How Much Can AI Agent Working Memory Hold? We Tested 15 Agents for Context Decay
AI Agent working memory decay test: we measured 15 Agents context retention and built a three-layer memory architecture solution.

2 AM: I Found Raccoon Forgot What It Said 3 Hours Ago
Here is what happened. At 11 PM on April 9, I @小浣熊🦝 in the SFD Lab group chat, asking it to record a new PRD specification. It replied "Received, recorded to prd.md v1.5". Then I went to sleep.
At 2 AM, I was woken up by a monitoring alert—the CMS API PM2 process crashed. I asked in the group: "Raccoon, where is the PRD specification you recorded 3 hours ago?"
It replied: "Boss, I cannot find that record."
I checked the chat history. The PRD was clearly there. But in Raccoon is memory, it had disappeared.
This Is Not an Isolated Case—It is a Common AI Agent Problem
We have 15 full-time Agents in our lab, each with independent sessions. Theoretically, they should remember everything they said. But in practice, the situation is harsh.
The Problem Is Not the Model—It is Attention Decay
This is an inherent flaw in Transformer architecture. Attention mechanism has O(n²) complexity. The longer the sequence, the more severe the gradient vanishing for early tokens. Simply put: the model "sees" all tokens, but cannot "attend" to early ones.

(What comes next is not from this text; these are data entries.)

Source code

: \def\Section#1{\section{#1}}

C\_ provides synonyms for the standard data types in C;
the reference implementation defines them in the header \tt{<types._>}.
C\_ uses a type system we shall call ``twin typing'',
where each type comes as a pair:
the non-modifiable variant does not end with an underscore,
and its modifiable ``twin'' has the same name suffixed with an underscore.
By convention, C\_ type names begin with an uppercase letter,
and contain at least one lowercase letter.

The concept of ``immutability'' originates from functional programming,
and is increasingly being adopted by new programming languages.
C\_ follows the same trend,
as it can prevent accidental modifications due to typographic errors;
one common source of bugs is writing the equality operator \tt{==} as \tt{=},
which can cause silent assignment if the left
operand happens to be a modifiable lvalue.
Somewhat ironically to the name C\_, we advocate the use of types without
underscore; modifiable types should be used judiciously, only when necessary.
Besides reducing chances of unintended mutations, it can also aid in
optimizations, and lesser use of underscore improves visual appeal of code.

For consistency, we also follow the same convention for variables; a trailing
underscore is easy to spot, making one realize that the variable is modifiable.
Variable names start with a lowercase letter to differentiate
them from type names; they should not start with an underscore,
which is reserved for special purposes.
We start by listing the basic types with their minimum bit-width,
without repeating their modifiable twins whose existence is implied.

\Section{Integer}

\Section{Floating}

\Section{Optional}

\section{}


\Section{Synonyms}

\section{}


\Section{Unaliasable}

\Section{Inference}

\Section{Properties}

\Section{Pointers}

Our Solution: Three-Layer Memory Architecture
On April 10, we completely refactored the memory system for all 15 Agents:
Layer 1: Short-term Working Memory (Within Session)
Each Agent keeps the latest 50 messages in current session. Beyond 50, early messages are automatically compressed.

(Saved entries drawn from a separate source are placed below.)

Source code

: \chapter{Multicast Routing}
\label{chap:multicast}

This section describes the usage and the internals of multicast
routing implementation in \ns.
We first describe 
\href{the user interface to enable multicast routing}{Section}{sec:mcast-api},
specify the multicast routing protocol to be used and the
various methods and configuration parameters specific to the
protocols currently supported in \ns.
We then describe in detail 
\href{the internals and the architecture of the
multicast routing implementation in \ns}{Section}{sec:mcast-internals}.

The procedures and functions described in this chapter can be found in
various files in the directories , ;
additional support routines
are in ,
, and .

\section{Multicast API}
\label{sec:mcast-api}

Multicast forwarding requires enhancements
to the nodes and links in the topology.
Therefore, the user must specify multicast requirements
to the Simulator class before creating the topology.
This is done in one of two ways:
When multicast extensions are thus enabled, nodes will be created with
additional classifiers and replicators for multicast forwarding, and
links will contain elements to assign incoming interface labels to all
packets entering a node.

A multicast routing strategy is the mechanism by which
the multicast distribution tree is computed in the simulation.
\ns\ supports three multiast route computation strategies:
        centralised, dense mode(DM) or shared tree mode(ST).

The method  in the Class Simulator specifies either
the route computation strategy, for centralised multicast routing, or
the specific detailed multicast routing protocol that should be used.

Layer 2: Medium-term Memory (MEMORY.md)
All key decisions, boss instructions, and task assignments are written to MEMORY.md in real-time. This file is shared by all Agents and read at every startup.
Layer 3: Long-term Memory (Task Tracker)
All formal tasks must be written to task-tracker.md. This is the single source of truth that Agents must check before making decisions.
SFD Editor Note
Today lesson was expensive. The 2 AM incident caused 17 minutes of CMS API downtime and delayed 3 afternoon articles. The root cause was not a code bug—it was Agent memory decay.
My requirement now: all critical information must be persisted to files. Session conversations are treated as "temporary drafts"—unreliable. Only what is written to MEMORY.md or task-tracker.md counts.